Supplied records
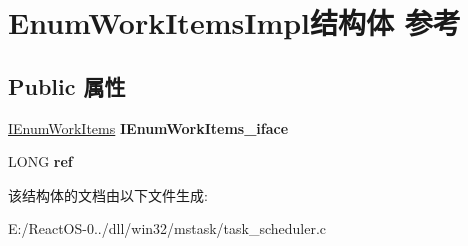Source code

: \hypertarget{struct_enum_work_items_impl}{}\section{Enum\+Work\+Items\+Impl结构体 参考}
\label{struct_enum_work_items_impl}
\subsection*{Public 属性}
\begin{DoxyCompactItemize}
\item 
\mbox{\label{struct_enum_work_items_impl_a748d5b2a9733b76799bcd00f65ee0eef}} 
\hyperlink{interface_i_enum_work_items}{I\+Enum\+Work\+Items} {\bfseries I\+Enum\+Work\+Items\+\_\+iface}
\item 
\mbox{\label{struct_enum_work_items_impl_ac31b75114c05c9a2cf331ae90e2f082b}} 
L\+O\+NG {\bfseries ref}
\end{DoxyCompactItemize}


该结构体的文档由以下文件生成\+:\begin{DoxyCompactItemize}
\item 
E\+:/\+React\+O\+S-\/0../dll/win32/mstask/task\+\_\+scheduler.\+c\end{DoxyCompactItemize}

Task goal
Restate the whole listing above exactly, please, omitting every image.

Solution for this problem
Source code

: \hypertarget{struct_enum_work_items_impl}{}\section{Enum\+Work\+Items\+Impl结构体 参考}
\label{struct_enum_work_items_impl}
\subsection*{Public 属性}
\begin{DoxyCompactItemize}
\item 
\mbox{\label{struct_enum_work_items_impl_a748d5b2a9733b76799bcd00f65ee0eef}} 
\hyperlink{interface_i_enum_work_items}{I\+Enum\+Work\+Items} {\bfseries I\+Enum\+Work\+Items\+\_\+iface}
\item 
\mbox{\label{struct_enum_work_items_impl_ac31b75114c05c9a2cf331ae90e2f082b}} 
L\+O\+NG {\bfseries ref}
\end{DoxyCompactItemize}


该结构体的文档由以下文件生成\+:\begin{DoxyCompactItemize}
\item 
E\+:/\+React\+O\+S-\/0../dll/win32/mstask/task\+\_\+scheduler.\+c\end{DoxyCompactItemize}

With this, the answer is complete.